### Task prompt
Once you have counted the lines below that contain "binPath", give that number and nothing else.

### Supplied data
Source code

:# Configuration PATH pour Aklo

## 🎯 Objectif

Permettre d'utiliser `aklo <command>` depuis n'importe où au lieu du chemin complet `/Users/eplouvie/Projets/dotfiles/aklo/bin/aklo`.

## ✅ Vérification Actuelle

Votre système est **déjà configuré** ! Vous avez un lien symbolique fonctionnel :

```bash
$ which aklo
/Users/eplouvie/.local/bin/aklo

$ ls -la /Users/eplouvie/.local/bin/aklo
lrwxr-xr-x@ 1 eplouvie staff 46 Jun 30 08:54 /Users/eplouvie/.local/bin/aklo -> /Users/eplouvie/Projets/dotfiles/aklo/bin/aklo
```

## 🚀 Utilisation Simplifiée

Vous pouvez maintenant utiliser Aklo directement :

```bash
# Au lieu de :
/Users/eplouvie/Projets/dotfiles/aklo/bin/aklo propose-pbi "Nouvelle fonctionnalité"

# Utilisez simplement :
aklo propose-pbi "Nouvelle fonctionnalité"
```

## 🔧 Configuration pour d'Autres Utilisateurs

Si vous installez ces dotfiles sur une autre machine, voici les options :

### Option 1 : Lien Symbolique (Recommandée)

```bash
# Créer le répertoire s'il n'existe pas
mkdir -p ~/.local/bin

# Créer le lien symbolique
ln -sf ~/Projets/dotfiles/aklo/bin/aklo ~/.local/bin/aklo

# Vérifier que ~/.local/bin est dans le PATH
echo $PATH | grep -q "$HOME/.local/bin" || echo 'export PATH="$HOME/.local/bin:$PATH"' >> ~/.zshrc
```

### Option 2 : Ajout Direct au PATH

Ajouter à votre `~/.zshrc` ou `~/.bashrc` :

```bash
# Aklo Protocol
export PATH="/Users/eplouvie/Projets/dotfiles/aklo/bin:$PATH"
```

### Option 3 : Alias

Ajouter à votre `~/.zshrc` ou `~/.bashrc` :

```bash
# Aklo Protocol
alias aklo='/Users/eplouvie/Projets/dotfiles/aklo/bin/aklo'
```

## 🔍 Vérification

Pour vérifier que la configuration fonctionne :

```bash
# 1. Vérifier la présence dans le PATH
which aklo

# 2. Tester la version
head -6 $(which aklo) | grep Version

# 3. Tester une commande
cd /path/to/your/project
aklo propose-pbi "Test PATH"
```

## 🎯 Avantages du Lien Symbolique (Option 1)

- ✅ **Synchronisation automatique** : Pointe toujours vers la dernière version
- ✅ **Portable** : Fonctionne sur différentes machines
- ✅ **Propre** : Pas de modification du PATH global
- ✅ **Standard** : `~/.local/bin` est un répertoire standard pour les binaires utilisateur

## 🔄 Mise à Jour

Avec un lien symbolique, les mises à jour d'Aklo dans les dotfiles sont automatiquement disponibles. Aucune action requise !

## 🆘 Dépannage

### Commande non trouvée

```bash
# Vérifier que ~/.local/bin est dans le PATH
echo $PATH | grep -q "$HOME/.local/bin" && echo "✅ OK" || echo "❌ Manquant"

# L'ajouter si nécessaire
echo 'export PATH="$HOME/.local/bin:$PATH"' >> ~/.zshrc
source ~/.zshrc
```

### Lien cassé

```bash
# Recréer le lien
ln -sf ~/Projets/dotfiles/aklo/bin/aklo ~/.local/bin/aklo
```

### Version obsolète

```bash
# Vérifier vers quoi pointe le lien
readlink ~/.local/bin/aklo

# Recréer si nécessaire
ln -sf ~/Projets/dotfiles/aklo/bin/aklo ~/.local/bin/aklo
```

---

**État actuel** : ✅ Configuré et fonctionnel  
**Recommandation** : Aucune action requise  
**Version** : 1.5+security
...
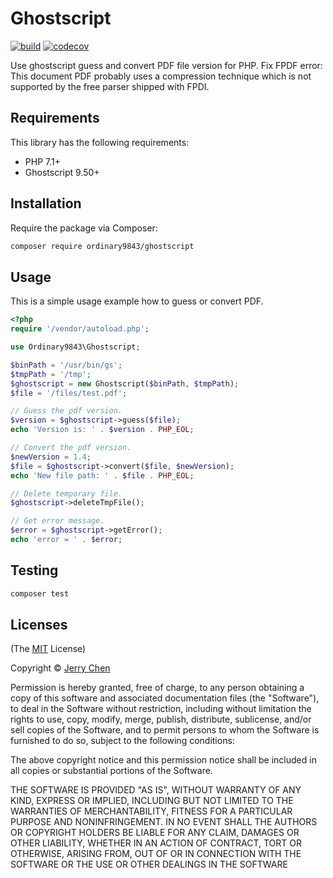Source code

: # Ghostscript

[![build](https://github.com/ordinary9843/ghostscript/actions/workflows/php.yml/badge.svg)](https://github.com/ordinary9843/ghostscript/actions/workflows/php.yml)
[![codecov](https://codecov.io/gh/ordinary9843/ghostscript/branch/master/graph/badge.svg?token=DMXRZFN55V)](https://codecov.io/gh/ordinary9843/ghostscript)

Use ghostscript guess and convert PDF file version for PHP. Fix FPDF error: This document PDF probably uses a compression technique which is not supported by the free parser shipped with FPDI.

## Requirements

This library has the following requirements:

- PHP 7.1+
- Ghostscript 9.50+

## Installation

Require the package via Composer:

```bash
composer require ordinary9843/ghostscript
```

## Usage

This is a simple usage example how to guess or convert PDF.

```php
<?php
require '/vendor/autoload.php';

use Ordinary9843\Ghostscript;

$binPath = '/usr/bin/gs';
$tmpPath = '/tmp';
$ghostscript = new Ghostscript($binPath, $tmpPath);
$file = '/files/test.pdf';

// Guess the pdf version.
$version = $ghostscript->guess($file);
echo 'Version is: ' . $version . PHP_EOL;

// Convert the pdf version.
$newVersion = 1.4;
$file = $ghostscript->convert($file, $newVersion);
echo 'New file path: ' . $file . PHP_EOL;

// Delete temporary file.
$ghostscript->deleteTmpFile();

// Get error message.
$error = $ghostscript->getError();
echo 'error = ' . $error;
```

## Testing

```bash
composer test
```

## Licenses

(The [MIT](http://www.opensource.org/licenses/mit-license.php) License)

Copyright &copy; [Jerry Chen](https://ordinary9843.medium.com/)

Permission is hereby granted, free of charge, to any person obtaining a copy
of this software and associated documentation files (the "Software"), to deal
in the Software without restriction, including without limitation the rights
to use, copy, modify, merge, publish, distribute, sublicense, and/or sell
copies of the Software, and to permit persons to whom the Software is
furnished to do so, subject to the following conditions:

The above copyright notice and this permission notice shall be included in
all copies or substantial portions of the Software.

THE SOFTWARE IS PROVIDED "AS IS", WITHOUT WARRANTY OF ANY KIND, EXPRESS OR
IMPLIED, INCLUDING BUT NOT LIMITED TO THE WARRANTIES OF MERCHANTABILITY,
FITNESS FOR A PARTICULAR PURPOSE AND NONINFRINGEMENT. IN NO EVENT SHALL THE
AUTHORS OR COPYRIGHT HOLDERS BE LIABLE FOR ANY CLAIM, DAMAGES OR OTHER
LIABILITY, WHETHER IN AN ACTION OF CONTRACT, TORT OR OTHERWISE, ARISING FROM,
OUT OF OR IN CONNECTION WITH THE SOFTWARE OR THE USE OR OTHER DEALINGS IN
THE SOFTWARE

### Result for this task
2